▶ **WORK REQUEST**: Would you copy exactly the lines in the data below from the one that has "- Understand the" through the one that has "and the output", dropping any pictures?
--- START ---
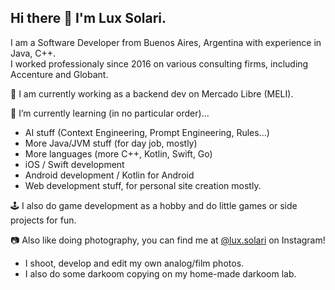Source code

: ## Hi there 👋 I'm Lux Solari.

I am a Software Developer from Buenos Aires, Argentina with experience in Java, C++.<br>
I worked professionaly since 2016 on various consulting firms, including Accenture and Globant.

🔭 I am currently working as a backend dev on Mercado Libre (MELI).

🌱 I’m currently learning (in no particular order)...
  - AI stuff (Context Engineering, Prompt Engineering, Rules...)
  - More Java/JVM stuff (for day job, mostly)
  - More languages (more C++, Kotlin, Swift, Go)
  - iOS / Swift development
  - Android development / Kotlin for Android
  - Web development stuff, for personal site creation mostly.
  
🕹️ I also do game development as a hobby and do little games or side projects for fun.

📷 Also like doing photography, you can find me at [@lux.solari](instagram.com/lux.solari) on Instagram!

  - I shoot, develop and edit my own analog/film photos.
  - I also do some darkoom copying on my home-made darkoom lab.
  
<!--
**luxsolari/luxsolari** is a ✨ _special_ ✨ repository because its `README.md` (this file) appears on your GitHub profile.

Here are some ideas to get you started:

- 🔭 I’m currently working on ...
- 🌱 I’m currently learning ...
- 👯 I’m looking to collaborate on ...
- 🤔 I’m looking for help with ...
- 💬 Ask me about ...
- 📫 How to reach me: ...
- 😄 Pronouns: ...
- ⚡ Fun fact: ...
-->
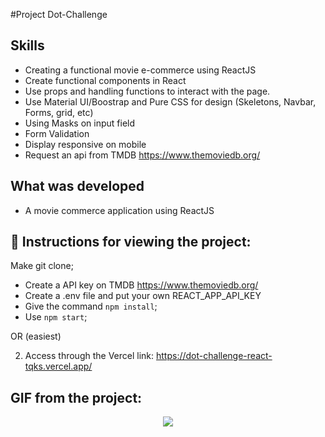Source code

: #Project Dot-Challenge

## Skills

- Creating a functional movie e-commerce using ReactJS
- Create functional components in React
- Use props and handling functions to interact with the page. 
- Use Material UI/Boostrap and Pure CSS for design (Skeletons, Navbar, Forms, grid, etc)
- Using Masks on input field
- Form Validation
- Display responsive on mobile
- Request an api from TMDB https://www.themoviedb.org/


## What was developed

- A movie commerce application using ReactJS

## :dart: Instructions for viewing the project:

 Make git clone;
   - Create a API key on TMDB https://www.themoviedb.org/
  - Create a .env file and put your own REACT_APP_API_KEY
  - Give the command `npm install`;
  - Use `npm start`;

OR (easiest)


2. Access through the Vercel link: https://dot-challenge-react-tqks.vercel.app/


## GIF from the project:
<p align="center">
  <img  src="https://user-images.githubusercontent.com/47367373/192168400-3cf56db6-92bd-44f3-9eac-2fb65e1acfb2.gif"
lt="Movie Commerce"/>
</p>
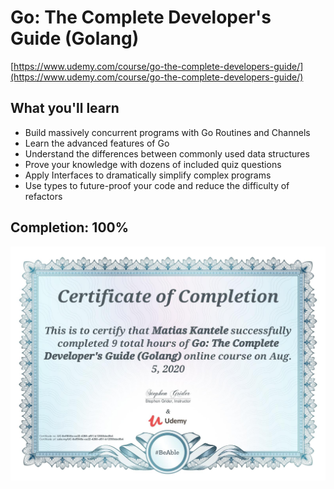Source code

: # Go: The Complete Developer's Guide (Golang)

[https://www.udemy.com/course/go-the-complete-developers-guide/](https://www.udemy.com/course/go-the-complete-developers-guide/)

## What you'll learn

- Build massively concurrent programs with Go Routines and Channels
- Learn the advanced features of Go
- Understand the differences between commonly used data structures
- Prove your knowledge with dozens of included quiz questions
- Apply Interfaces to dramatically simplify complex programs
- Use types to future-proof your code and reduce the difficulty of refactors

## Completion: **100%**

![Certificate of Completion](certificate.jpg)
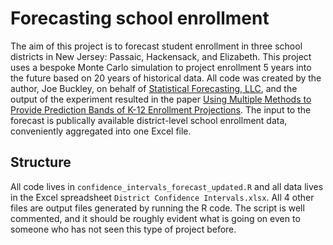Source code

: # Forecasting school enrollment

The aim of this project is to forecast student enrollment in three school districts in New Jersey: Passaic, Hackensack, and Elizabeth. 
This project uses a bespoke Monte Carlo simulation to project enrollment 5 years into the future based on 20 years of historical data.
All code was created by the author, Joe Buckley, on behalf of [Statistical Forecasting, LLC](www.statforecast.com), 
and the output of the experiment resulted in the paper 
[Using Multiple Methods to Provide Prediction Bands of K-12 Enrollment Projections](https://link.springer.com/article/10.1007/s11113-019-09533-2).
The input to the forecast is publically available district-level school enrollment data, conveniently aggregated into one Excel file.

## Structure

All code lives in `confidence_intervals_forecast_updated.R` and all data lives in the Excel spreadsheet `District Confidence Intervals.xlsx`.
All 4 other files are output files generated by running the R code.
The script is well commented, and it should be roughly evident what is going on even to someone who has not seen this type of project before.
--- END ---
--- START ---
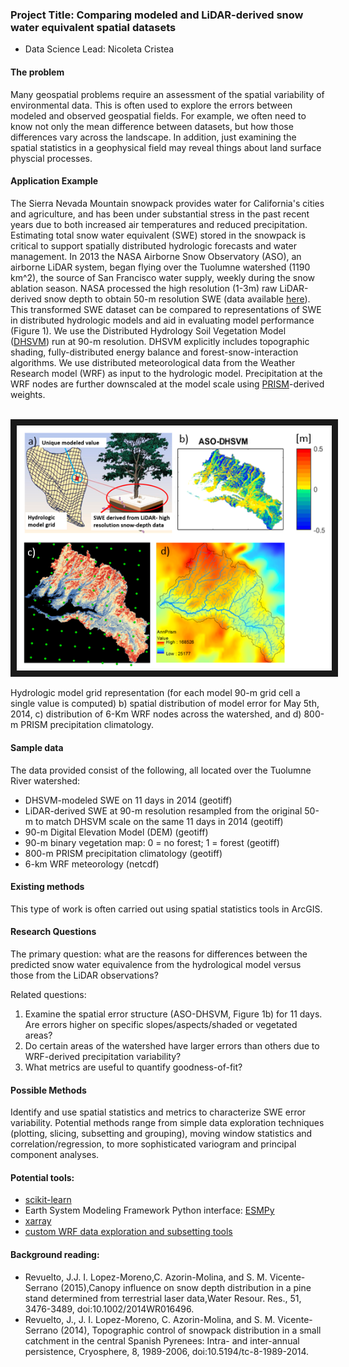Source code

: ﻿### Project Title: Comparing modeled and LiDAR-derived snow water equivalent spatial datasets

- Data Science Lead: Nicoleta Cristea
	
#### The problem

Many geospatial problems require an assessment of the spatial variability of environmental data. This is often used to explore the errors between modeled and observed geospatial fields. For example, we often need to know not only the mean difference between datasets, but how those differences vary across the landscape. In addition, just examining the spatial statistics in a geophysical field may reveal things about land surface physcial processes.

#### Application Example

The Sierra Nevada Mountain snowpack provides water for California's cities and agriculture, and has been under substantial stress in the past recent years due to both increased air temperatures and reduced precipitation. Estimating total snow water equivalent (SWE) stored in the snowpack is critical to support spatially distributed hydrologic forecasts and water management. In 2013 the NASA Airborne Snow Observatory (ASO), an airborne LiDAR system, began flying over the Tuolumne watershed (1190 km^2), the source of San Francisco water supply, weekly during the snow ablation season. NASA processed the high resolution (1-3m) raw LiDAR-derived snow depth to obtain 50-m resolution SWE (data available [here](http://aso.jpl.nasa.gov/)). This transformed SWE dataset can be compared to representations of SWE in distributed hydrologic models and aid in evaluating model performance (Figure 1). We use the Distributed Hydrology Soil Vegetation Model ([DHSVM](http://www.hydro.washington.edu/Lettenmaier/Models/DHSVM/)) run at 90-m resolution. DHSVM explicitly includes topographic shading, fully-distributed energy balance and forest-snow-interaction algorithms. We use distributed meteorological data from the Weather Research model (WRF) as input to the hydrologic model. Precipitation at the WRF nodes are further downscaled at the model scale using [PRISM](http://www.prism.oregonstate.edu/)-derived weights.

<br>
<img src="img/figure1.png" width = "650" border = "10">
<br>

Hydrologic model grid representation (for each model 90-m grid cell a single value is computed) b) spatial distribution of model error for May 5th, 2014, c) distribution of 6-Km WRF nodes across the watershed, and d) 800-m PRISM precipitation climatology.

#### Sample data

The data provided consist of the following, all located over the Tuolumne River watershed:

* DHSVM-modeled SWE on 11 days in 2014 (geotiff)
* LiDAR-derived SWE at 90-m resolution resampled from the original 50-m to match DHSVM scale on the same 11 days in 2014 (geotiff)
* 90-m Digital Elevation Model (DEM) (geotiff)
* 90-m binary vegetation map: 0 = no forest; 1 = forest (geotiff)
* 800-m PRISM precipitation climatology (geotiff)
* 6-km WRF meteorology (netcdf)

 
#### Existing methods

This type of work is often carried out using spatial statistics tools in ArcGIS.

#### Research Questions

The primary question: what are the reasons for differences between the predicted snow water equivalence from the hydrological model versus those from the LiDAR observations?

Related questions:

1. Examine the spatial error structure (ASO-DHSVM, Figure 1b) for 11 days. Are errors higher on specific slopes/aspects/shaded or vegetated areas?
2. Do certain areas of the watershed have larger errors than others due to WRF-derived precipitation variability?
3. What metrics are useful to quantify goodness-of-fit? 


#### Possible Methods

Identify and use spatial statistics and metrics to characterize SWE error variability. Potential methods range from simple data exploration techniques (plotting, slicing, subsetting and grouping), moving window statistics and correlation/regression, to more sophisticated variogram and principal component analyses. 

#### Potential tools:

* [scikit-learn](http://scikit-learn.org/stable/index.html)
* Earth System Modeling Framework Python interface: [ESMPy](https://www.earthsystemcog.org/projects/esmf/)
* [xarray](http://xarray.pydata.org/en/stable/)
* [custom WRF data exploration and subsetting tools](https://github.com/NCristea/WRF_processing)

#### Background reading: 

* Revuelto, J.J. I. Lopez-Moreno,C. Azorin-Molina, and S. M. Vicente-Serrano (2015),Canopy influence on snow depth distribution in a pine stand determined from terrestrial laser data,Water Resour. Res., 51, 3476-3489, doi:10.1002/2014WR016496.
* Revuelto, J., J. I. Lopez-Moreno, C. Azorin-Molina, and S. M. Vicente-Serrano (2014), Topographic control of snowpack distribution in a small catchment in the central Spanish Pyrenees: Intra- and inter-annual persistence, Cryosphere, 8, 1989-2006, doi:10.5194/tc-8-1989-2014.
--- END ---
▶ **RESPONSE TO THIS TASK**:
- Understand the differences between commonly used data structures
- Prove your knowledge with dozens of included quiz questions
- Apply Interfaces to dramatically simplify complex programs
- Use types to future-proof your code and reduce the difficulty of refactors

## Completion: **100%**

![Certificate of Completion](certificate.jpg)
Source code

: # Forecasting school enrollment

The aim of this project is to forecast student enrollment in three school districts in New Jersey: Passaic, Hackensack, and Elizabeth. 
This project uses a bespoke Monte Carlo simulation to project enrollment 5 years into the future based on 20 years of historical data.
All code was created by the author, Joe Buckley, on behalf of [Statistical Forecasting, LLC](www.statforecast.com), 
and the output of the experiment resulted in the paper 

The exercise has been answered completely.